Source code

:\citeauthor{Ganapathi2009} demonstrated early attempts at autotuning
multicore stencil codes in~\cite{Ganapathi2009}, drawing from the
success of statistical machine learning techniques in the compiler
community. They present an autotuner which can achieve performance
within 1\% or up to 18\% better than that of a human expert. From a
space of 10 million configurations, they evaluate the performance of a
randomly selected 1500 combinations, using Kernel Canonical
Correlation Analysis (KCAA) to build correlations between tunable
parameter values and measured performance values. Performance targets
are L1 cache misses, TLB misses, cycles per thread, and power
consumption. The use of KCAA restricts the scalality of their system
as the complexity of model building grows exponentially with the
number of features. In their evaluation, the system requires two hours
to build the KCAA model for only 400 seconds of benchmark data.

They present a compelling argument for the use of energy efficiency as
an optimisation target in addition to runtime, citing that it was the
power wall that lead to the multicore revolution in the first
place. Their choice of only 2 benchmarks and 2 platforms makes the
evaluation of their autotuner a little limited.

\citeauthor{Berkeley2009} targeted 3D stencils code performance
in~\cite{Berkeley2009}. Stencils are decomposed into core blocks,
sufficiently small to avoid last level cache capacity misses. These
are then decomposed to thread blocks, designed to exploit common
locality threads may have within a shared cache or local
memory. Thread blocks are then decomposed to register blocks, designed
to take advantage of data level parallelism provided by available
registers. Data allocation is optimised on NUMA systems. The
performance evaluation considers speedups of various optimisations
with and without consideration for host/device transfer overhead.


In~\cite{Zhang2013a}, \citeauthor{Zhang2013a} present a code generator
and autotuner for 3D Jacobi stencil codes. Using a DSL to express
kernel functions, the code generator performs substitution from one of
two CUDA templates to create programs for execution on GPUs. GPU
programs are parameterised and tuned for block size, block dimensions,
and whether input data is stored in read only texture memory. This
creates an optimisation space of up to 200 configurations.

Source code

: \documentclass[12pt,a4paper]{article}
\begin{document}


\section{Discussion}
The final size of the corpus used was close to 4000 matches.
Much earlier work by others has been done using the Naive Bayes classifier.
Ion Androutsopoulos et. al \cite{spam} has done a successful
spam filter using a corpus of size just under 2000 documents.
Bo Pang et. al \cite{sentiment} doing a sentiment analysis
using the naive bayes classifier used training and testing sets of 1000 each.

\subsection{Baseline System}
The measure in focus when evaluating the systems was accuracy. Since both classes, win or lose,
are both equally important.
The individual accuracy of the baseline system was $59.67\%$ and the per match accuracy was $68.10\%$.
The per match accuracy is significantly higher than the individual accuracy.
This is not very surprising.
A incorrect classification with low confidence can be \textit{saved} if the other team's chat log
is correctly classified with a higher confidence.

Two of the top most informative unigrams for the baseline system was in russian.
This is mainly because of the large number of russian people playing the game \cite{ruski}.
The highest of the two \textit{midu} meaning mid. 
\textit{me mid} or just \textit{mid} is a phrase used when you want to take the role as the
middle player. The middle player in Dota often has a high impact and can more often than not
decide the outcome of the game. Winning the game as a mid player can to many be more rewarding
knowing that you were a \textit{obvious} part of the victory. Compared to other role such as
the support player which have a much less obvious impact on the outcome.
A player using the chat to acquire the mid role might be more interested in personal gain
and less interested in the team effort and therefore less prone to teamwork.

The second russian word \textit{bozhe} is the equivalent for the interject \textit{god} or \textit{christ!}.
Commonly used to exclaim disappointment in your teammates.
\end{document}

====

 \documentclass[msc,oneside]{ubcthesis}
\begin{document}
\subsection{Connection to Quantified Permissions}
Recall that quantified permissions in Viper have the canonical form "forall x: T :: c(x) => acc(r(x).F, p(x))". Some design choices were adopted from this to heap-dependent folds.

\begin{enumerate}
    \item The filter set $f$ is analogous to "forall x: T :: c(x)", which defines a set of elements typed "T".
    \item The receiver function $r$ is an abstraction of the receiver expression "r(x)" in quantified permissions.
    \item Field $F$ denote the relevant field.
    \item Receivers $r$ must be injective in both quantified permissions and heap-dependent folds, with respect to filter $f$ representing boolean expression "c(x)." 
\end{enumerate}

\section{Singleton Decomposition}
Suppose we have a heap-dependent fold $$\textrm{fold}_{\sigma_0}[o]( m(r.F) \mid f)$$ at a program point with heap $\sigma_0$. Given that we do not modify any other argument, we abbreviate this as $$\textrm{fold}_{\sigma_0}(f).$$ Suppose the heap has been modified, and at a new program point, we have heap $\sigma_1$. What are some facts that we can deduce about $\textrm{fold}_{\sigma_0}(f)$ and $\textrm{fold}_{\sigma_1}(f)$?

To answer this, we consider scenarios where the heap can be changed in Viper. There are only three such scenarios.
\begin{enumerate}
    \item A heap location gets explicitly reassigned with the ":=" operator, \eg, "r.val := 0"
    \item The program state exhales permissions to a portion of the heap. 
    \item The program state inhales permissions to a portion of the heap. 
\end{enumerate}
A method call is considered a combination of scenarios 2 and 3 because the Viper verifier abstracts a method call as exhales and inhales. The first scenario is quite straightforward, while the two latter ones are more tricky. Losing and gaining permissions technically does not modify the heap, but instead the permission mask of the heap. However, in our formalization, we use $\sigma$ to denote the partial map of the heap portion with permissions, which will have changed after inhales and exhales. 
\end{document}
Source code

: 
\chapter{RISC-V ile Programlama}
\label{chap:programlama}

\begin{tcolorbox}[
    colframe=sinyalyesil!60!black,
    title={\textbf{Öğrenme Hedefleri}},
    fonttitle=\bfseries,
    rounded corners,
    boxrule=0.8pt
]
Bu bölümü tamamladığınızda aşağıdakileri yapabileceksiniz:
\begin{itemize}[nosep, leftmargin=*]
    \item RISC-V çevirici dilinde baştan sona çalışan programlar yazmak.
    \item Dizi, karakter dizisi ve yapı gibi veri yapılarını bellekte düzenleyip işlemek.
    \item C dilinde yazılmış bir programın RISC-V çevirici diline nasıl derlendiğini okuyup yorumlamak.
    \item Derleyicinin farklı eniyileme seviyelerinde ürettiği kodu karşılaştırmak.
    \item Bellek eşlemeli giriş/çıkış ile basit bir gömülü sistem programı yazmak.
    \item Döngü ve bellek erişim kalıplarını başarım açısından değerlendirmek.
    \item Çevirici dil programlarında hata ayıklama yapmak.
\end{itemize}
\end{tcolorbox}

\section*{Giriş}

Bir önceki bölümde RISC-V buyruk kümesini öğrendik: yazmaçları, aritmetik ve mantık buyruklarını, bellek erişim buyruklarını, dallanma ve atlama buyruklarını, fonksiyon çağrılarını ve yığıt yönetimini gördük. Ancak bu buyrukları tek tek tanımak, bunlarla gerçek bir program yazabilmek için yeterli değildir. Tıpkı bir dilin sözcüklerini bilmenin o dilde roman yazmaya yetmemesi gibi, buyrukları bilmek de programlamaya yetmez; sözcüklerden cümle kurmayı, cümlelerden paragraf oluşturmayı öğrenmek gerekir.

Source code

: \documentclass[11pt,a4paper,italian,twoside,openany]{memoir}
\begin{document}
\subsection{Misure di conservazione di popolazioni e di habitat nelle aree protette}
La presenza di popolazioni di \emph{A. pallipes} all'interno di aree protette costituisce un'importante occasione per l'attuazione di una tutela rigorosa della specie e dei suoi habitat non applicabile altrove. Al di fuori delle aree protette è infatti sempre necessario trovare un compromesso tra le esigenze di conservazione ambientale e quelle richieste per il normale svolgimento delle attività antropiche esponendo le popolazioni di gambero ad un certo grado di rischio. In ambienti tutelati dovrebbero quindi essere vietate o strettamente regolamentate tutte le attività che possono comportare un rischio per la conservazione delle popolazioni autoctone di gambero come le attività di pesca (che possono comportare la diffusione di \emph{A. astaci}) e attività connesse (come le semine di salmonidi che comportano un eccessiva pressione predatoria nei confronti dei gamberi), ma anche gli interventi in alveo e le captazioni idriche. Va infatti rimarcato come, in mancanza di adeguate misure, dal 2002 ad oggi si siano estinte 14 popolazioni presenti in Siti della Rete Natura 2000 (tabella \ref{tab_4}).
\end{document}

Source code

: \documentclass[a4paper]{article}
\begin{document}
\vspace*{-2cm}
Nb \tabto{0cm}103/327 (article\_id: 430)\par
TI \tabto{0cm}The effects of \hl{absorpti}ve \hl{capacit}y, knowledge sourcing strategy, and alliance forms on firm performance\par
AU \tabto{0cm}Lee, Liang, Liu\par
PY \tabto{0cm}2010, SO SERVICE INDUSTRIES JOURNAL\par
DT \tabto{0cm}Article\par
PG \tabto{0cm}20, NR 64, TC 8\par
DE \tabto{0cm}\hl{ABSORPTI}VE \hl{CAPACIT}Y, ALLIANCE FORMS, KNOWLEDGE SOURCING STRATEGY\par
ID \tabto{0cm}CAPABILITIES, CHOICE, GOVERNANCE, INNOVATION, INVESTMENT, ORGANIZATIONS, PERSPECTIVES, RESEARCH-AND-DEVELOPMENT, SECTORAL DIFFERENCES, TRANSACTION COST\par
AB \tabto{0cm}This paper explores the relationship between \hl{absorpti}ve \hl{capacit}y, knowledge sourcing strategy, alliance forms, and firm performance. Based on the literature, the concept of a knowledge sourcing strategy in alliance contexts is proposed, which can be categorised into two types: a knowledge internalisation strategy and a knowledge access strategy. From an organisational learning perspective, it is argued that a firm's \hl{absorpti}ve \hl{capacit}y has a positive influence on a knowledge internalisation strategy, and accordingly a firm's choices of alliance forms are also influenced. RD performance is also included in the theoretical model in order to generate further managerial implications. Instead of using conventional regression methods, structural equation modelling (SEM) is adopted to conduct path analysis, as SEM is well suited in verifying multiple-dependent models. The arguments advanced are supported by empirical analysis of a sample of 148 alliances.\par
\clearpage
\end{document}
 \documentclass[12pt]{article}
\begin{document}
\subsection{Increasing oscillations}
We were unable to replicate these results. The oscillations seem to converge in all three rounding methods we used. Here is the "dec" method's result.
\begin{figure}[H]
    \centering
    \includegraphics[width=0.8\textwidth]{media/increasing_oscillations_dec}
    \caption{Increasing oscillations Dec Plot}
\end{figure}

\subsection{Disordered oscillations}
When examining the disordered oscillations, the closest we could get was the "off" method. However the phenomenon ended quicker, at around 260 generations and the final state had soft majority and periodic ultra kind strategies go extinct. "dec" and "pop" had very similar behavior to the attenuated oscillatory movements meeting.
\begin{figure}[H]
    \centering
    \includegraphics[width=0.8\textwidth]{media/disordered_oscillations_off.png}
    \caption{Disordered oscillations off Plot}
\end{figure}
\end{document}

====

▸ **Exercise instructions**
Your answer should consist of each line above in which "individual" appears.

▸ **Task result**
The individual accuracy of the baseline system was $59.67\%$ and the per match accuracy was $68.10\%$.
The per match accuracy is significantly higher than the individual accuracy.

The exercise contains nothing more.